*Exercise details*
There is one span to output from the data below: the lines starting at the line with "最后，再来说说Tmobile" and ending at the line with "好了，关于Tmobile卡电". Output it exactly, ends included, nothing more.

*Dataset content*
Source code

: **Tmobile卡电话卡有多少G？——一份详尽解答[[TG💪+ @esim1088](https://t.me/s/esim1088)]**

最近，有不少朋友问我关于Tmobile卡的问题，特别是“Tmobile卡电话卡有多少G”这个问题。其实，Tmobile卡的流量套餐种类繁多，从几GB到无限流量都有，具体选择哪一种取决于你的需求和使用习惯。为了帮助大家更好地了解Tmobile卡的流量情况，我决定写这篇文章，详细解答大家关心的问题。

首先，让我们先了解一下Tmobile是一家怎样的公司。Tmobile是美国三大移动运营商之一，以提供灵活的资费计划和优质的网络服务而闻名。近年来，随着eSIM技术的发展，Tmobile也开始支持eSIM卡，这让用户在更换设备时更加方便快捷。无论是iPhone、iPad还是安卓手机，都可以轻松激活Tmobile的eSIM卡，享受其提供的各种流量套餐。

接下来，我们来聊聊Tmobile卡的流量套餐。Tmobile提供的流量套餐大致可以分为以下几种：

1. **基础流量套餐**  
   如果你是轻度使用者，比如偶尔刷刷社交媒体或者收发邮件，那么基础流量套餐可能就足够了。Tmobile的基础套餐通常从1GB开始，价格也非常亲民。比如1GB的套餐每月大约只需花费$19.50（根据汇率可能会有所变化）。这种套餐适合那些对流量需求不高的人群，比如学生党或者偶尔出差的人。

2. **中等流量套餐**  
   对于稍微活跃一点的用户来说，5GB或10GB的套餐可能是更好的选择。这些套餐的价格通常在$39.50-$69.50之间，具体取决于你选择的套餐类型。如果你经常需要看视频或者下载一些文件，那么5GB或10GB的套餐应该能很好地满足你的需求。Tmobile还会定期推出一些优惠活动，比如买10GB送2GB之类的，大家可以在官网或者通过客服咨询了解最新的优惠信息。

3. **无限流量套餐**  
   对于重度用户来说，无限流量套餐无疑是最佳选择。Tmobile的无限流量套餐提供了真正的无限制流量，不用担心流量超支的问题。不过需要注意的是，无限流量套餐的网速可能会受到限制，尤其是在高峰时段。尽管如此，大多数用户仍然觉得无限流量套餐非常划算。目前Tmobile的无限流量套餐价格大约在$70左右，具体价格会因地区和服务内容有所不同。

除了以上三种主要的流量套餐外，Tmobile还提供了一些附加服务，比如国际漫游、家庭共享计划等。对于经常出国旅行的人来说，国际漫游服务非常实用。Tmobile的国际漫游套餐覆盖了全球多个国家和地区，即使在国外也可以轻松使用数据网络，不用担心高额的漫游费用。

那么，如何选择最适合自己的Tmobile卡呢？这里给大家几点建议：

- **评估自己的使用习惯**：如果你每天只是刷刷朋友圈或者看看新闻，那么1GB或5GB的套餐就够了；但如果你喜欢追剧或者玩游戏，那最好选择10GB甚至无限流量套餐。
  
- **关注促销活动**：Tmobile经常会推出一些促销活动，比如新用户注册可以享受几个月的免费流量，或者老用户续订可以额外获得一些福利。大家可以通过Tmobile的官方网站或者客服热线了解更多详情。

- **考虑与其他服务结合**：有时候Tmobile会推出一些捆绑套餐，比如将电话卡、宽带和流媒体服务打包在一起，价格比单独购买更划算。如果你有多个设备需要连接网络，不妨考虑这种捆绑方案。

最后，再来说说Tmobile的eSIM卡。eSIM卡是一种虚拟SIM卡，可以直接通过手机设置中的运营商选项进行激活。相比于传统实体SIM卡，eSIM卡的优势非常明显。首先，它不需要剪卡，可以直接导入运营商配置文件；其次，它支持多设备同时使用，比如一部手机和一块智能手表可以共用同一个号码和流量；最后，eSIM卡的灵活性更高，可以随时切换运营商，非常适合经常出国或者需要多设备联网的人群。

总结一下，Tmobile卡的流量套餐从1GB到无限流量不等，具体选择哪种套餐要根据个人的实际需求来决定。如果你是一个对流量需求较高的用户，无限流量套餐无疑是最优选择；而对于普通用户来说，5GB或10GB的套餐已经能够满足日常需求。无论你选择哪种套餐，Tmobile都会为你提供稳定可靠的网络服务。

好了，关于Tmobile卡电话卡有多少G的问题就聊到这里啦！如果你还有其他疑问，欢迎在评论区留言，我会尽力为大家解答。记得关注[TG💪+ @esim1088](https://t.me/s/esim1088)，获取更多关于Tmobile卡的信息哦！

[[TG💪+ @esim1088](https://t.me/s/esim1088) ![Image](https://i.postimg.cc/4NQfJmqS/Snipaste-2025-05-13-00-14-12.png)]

*Solution for this task*
最后，再来说说Tmobile的eSIM卡。eSIM卡是一种虚拟SIM卡，可以直接通过手机设置中的运营商选项进行激活。相比于传统实体SIM卡，eSIM卡的优势非常明显。首先，它不需要剪卡，可以直接导入运营商配置文件；其次，它支持多设备同时使用，比如一部手机和一块智能手表可以共用同一个号码和流量；最后，eSIM卡的灵活性更高，可以随时切换运营商，非常适合经常出国或者需要多设备联网的人群。

总结一下，Tmobile卡的流量套餐从1GB到无限流量不等，具体选择哪种套餐要根据个人的实际需求来决定。如果你是一个对流量需求较高的用户，无限流量套餐无疑是最优选择；而对于普通用户来说，5GB或10GB的套餐已经能够满足日常需求。无论你选择哪种套餐，Tmobile都会为你提供稳定可靠的网络服务。

好了，关于Tmobile卡电话卡有多少G的问题就聊到这里啦！如果你还有其他疑问，欢迎在评论区留言，我会尽力为大家解答。记得关注[TG💪+ @esim1088](https://t.me/s/esim1088)，获取更多关于Tmobile卡的信息哦！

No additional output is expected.